Saved entries:

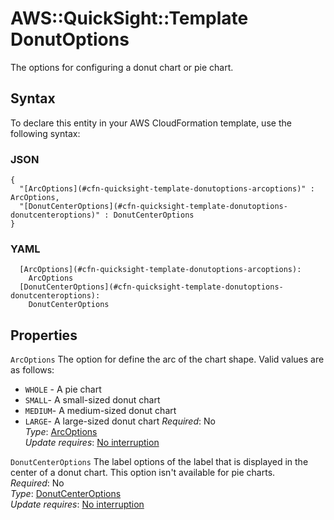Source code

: # AWS::QuickSight::Template DonutOptions<a name="aws-properties-quicksight-template-donutoptions"></a>

The options for configuring a donut chart or pie chart\.

## Syntax<a name="aws-properties-quicksight-template-donutoptions-syntax"></a>

To declare this entity in your AWS CloudFormation template, use the following syntax:

### JSON<a name="aws-properties-quicksight-template-donutoptions-syntax.json"></a>

```
{
  "[ArcOptions](#cfn-quicksight-template-donutoptions-arcoptions)" : ArcOptions,
  "[DonutCenterOptions](#cfn-quicksight-template-donutoptions-donutcenteroptions)" : DonutCenterOptions
}
```

### YAML<a name="aws-properties-quicksight-template-donutoptions-syntax.yaml"></a>

```
  [ArcOptions](#cfn-quicksight-template-donutoptions-arcoptions): 
    ArcOptions
  [DonutCenterOptions](#cfn-quicksight-template-donutoptions-donutcenteroptions): 
    DonutCenterOptions
```

## Properties<a name="aws-properties-quicksight-template-donutoptions-properties"></a>

`ArcOptions`  <a name="cfn-quicksight-template-donutoptions-arcoptions"></a>
The option for define the arc of the chart shape\. Valid values are as follows:  
+  `WHOLE` \- A pie chart
+  `SMALL`\- A small\-sized donut chart
+  `MEDIUM`\- A medium\-sized donut chart
+  `LARGE`\- A large\-sized donut chart
*Required*: No  
*Type*: [ArcOptions](aws-properties-quicksight-template-arcoptions.md)  
*Update requires*: [No interruption](https://docs.aws.amazon.com/AWSCloudFormation/latest/UserGuide/using-cfn-updating-stacks-update-behaviors.html#update-no-interrupt)

`DonutCenterOptions`  <a name="cfn-quicksight-template-donutoptions-donutcenteroptions"></a>
The label options of the label that is displayed in the center of a donut chart\. This option isn't available for pie charts\.  
*Required*: No  
*Type*: [DonutCenterOptions](aws-properties-quicksight-template-donutcenteroptions.md)  
*Update requires*: [No interruption](https://docs.aws.amazon.com/AWSCloudFormation/latest/UserGuide/using-cfn-updating-stacks-update-behaviors.html#update-no-interrupt)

What needs to be done: Quote only the lines from the line containing "The option for" through the end of the entries, keeping the first and the last.

Solution for this exercise:
The option for define the arc of the chart shape\. Valid values are as follows:  
+  `WHOLE` \- A pie chart
+  `SMALL`\- A small\-sized donut chart
+  `MEDIUM`\- A medium\-sized donut chart
+  `LARGE`\- A large\-sized donut chart
*Required*: No  
*Type*: [ArcOptions](aws-properties-quicksight-template-arcoptions.md)  
*Update requires*: [No interruption](https://docs.aws.amazon.com/AWSCloudFormation/latest/UserGuide/using-cfn-updating-stacks-update-behaviors.html#update-no-interrupt)

`DonutCenterOptions`  <a name="cfn-quicksight-template-donutoptions-donutcenteroptions"></a>
The label options of the label that is displayed in the center of a donut chart\. This option isn't available for pie charts\.  
*Required*: No  
*Type*: [DonutCenterOptions](aws-properties-quicksight-template-donutcenteroptions.md)  
*Update requires*: [No interruption](https://docs.aws.amazon.com/AWSCloudFormation/latest/UserGuide/using-cfn-updating-stacks-update-behaviors.html#update-no-interrupt)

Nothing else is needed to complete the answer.